**Material provided:**
● ● ●

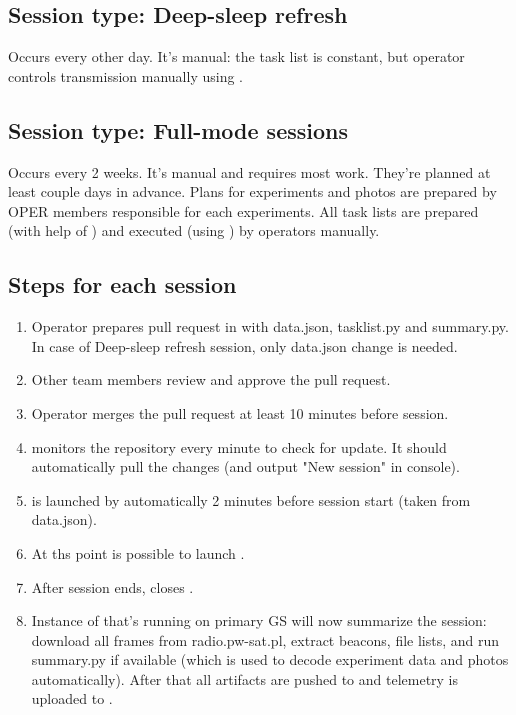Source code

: \subsection{Session type: Deep-sleep refresh}
Occurs every other day. It's manual: the task list is constant, but operator controls transmission manually using .

\subsection{Session type: Full-mode sessions}
Occurs every 2 weeks. It's manual and requires most work. They're planned at least couple days in advance. Plans for experiments and photos are prepared by OPER members responsible for each experiments. All task lists are prepared (with help of ) and executed (using ) by operators manually.

\subsection{Steps for each session}

\begin{enumerate}
    \item Operator prepares pull request in  with data.json, tasklist.py and summary.py. In case of Deep-sleep refresh session, only data.json change is needed.
    \item Other team members review and approve the pull request.
    \item Operator merges the pull request at least 10 minutes before session.
    \item {} monitors the repository every minute to check for update. It should automatically pull the changes (and output "New session" in console).
    \item {} is launched by  automatically 2 minutes before session start (taken from data.json).
    \item At ths point is possible to launch .
    \item After session ends,  closes .
    \item Instance of  that's running on primary GS will now summarize the session: download all frames from radio.pw-sat.pl, extract beacons, file lists, and run summary.py if available (which is used to decode experiment data and photos automatically). After that all artifacts are pushed to  and telemetry is uploaded to .
\end{enumerate}


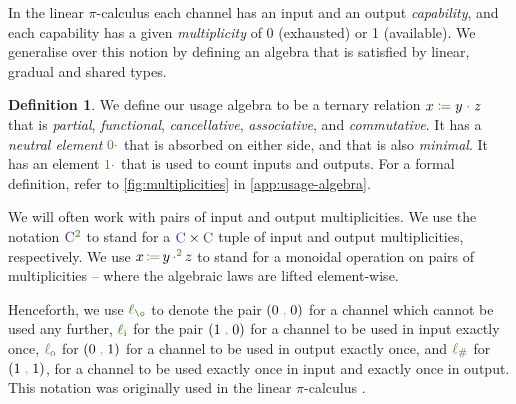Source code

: \documentclass[a4paper,UKenglish,cleveref,autoref,thm-restate,authorcolumns]{lipics-v2019}
\theoremstyle{definition}
\newtheorem{nidefinition}[theorem]{Definition}
\newcommand{\picalc}{$\pi$-calculus}
\newcommand{\type}[1]{\textcolor{BlueViolet}{\operatorname{#1}}}
\newcommand{\constr}[1]{\textcolor{BurntOrange}{\operatorname{#1}}}
\newcommand{\func}[1]{\textcolor{OliveGreen}{\operatorname{#1}}}
\newcommand{\comma}{\; \constr{,} \;}
\newcommand{\op}[3]{#1 \; \func{\coloneqq} \; #2 \; \func{\cdot} \; #3}
\newcommand{\opsquared}[3]{#1 \, \func{\coloneqq} \, #2 \, \func{\cdot^2} \, #3}
\newcommand{\zero}{\func{0\cdot}}
\newcommand{\one}{\func{1\cdot}}
\newcommand{\li}{\func{\ell_i}}
\newcommand{\lo}{\func{\ell_o}}
\newcommand{\lz}{\func{\ell_{\o}}}
\newcommand{\lio}{\func{\ell_{\#}}}
\begin{document}
In the linear \picalc{} each channel has an input and an output \emph{capability}, and each capability has a given \emph{multiplicity} of 0 (exhausted) or 1 (available).
We generalise over this notion by defining an algebra that is satisfied by linear, gradual and shared types.

\begin{nidefinition}
  We define our usage algebra to be a ternary relation $\op{x}{y}{z}$ that is \emph{partial}, \emph{functional}, \emph{cancellative}, \emph{associative}, and \emph{commutative}.
  It has a \emph{neutral element} $\zero$ that is absorbed on either side, and that is also \emph{minimal}.
  It has an element $\one$ that is used to count inputs and outputs.
  For a formal definition, refer to \autoref{fig:multiplicities} in \autoref{app:usage-algebra}.
\end{nidefinition}

\begin{note}
  \label{note:linearity}
  We will often work with pairs of input and output multiplicities.
  We use the notation $\type{C}^{\func{2}}$ to stand for a $\type{C} \times \type{C}$ tuple of input and output multiplicities, respectively.
  We use $\opsquared{x}{y}{z}$ to stand for a monoidal operation on pairs of multiplicities -- where the algebraic laws are lifted element-wise.

  Henceforth, we use $\lz$ to denote the pair $(0 \comma 0)$ for a channel which cannot be used any further, $\li$ for the pair $(1 \comma 0)$ for a channel to be used in input exactly once, $\lo$ for $(0 \comma 1)$ for a channel to be used in output exactly once, and $\lio$ for $(1 \comma 1)$, for a channel to be used exactly once in input and exactly once in output.
  This notation was originally used in the linear \picalc{} \cite{KPT96,Sangio01}.
\end{note}
\end{document}
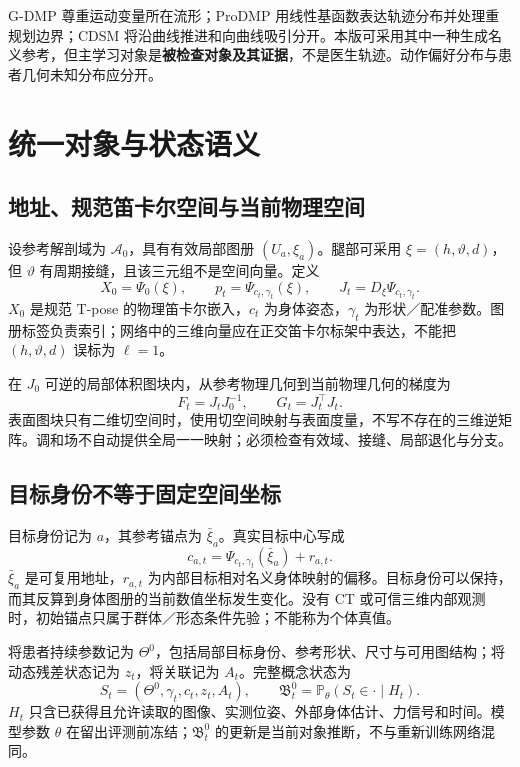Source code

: \documentclass[UTF8,fontset=fandol,11pt,a4paper]{ctexart}
\theoremstyle{plain}
\theoremstyle{definition}
\theoremstyle{remark}
\numberwithin{equation}{section}
\newcommand{\Prb}{\mathbb P}
\newcommand{\B}{\mathfrak B}
\newcommand{\cA}{\mathcal A}
\begin{document}
G-DMP 尊重运动变量所在流形；ProDMP 用线性基函数表达轨迹分布并处理重规划边界；CDSM 将沿曲线推进和向曲线吸引分开\cite{gdmp,prodmp,cdsm}。本版可采用其中一种生成名义参考，但主学习对象是\textbf{被检查对象及其证据}，不是医生轨迹。动作偏好分布与患者几何未知分布应分开。

\section{统一对象与状态语义}
\label{sec:state}
\subsection{地址、规范笛卡尔空间与当前物理空间}
设参考解剖域为 $\cA_0$，具有有效局部图册 $(U_a,\xi_a)$。腿部可采用 $\xi=(h,\vartheta,d)$，但 $\vartheta$ 有周期接缝，且该三元组不是空间向量。定义
\begin{equation}
 X_0=\Psi_0(\xi),\qquad p_t=\Psi_{c_t,\gamma_t}(\xi),\qquad
 J_t=D_\xi\Psi_{c_t,\gamma_t}.
 \label{eq:maps}
\end{equation}
$X_0$ 是规范 T-pose 的物理笛卡尔嵌入，$c_t$ 为身体姿态，$\gamma_t$ 为形状／配准参数。图册标签负责索引；网络中的三维向量应在正交笛卡尔标架中表达，不能把 $(h,\vartheta,d)$ 误标为 $\ell=1$。

在 $J_0$ 可逆的局部体积图块内，从参考物理几何到当前物理几何的梯度为
\begin{equation}
 F_t=J_tJ_0^{-1},\qquad G_t=J_t^\top J_t.
 \label{eq:F}
\end{equation}
表面图块只有二维切空间时，使用切空间映射与表面度量，不写不存在的三维逆矩阵。调和场不自动提供全局一一映射；必须检查有效域、接缝、局部退化与分支。

\subsection{目标身份不等于固定空间坐标}
目标身份记为 $a$，其参考锚点为 $\bar\xi_a$。真实目标中心写成
\begin{equation}
 \boxed{c_{a,t}=\Psi_{c_t,\gamma_t}(\bar\xi_a)+r_{a,t}.}
 \label{eq:residual}
\end{equation}
$\bar\xi_a$ 是可复用地址，$r_{a,t}$ 为内部目标相对名义身体映射的偏移。目标身份可以保持，而其反算到身体图册的当前数值坐标发生变化。没有 CT 或可信三维内部观测时，初始锚点只属于群体／形态条件先验；不能称为个体真值。

将患者持续参数记为 $\Theta^0$，包括局部目标身份、参考形状、尺寸与可用图结构；将动态残差状态记为 $z_t$，将关联记为 $A_t$。完整概念状态为
\begin{equation}
 S_t=(\Theta^0,\gamma_t,c_t,z_t,A_t),\qquad
 \B_t^0=\Prb_\theta(S_t\in\cdot\mid H_t).
 \label{eq:belief}
\end{equation}
$H_t$ 只含已获得且允许读取的图像、实测位姿、外部身体估计、力信号和时间。模型参数 $\theta$ 在留出评测前冻结；$\B_t^0$ 的更新是当前对象推断，不与重新训练网络混同。
\end{document}
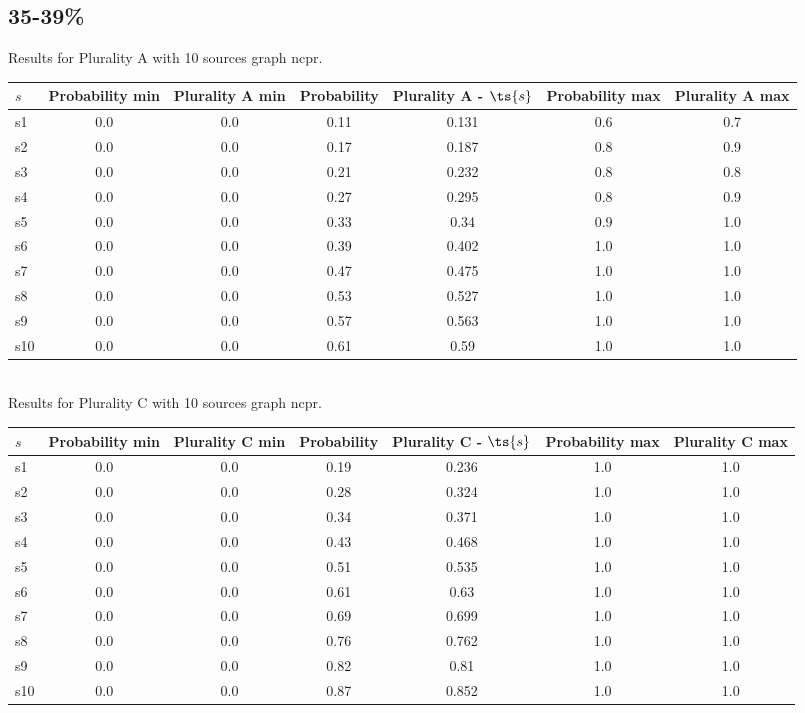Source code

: \documentclass{article}
\begin{document}
\newpage

\subsection{35-39\%}

\noindent Results for Plurality A with 10 sources graph ncpr.

\noindent\begin{tabular}{|l|c|c|c|c|c|c|}
\hline
$s$& Probability min & Plurality A min & Probability & Plurality A - $\ts{s}$ & Probability max & Plurality A max\\
\hline
s1 &0.0 & 0.0 & 0.11 & 0.131 & 0.6 & 0.7\\
\hline
s2 &0.0 & 0.0 & 0.17 & 0.187 & 0.8 & 0.9\\
\hline
s3 &0.0 & 0.0 & 0.21 & 0.232 & 0.8 & 0.8\\
\hline
s4 &0.0 & 0.0 & 0.27 & 0.295 & 0.8 & 0.9\\
\hline
s5 &0.0 & 0.0 & 0.33 & 0.34 & 0.9 & 1.0\\
\hline
s6 &0.0 & 0.0 & 0.39 & 0.402 & 1.0 & 1.0\\
\hline
s7 &0.0 & 0.0 & 0.47 & 0.475 & 1.0 & 1.0\\
\hline
s8 &0.0 & 0.0 & 0.53 & 0.527 & 1.0 & 1.0\\
\hline
s9 &0.0 & 0.0 & 0.57 & 0.563 & 1.0 & 1.0\\
\hline
s10 &0.0 & 0.0 & 0.61 & 0.59 & 1.0 & 1.0\\
\hline
\end{tabular}\\

\noindent Results for Plurality C with 10 sources graph ncpr.

\noindent\begin{tabular}{|l|c|c|c|c|c|c|}
\hline
$s$& Probability min & Plurality C min & Probability & Plurality C - $\ts{s}$ & Probability max & Plurality C max\\
\hline
s1 &0.0 & 0.0 & 0.19 & 0.236 & 1.0 & 1.0\\
\hline
s2 &0.0 & 0.0 & 0.28 & 0.324 & 1.0 & 1.0\\
\hline
s3 &0.0 & 0.0 & 0.34 & 0.371 & 1.0 & 1.0\\
\hline
s4 &0.0 & 0.0 & 0.43 & 0.468 & 1.0 & 1.0\\
\hline
s5 &0.0 & 0.0 & 0.51 & 0.535 & 1.0 & 1.0\\
\hline
s6 &0.0 & 0.0 & 0.61 & 0.63 & 1.0 & 1.0\\
\hline
s7 &0.0 & 0.0 & 0.69 & 0.699 & 1.0 & 1.0\\
\hline
s8 &0.0 & 0.0 & 0.76 & 0.762 & 1.0 & 1.0\\
\hline
s9 &0.0 & 0.0 & 0.82 & 0.81 & 1.0 & 1.0\\
\hline
s10 &0.0 & 0.0 & 0.87 & 0.852 & 1.0 & 1.0\\
\hline
\end{tabular}\\
\end{document}

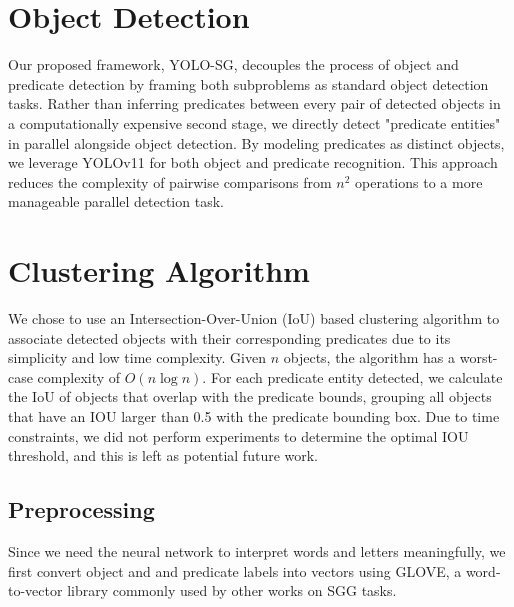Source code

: \documentclass{article}
\begin{document}
\section{Object Detection}
Our proposed framework, YOLO-SG, decouples the process of object and predicate detection by framing both subproblems as standard object detection tasks. Rather than inferring predicates between every pair of detected objects in a computationally expensive second stage, we directly detect "predicate entities" in parallel alongside object detection. By modeling predicates as distinct objects, we leverage YOLOv11\cite{ultralytics11} for both object and predicate recognition. This approach reduces the complexity of pairwise comparisons from $n^2$ operations to a more manageable parallel detection task.

\section{Clustering Algorithm}
We chose to use an Intersection-Over-Union (IoU) based clustering algorithm to associate detected objects with their corresponding predicates due to its simplicity and low time complexity. Given $n$ objects, the algorithm has a worst-case complexity of $O(n \log n)$. For each predicate entity detected, we calculate the IoU of objects that overlap with the predicate bounds, grouping all objects that have an IOU larger than 0.5 with the predicate bounding box. Due to time constraints, we did not perform experiments to determine the optimal IOU threshold, and this is left as potential future work.

\subsection{Preprocessing}
Since we need the neural network to interpret words and letters meaningfully, we first convert object and and predicate labels into vectors using GLOVE\cite{pennington2014glove}, a word-to-vector library commonly used by other works on SGG tasks\cite{lee2018multi}. 
\end{document}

● ● ●

**Activity:** In the listing above, find the line containing "that is absorbed" and the line containing "We use the notation", then retype both and every line between them exactly, with nothing else.

**Answer to the exercise:**
  It has a \emph{neutral element} $\zero$ that is absorbed on either side, and that is also \emph{minimal}.
  It has an element $\one$ that is used to count inputs and outputs.
  For a formal definition, refer to \autoref{fig:multiplicities} in \autoref{app:usage-algebra}.
\end{nidefinition}

\begin{note}
  \label{note:linearity}
  We will often work with pairs of input and output multiplicities.
  We use the notation $\type{C}^{\func{2}}$ to stand for a $\type{C} \times \type{C}$ tuple of input and output multiplicities, respectively.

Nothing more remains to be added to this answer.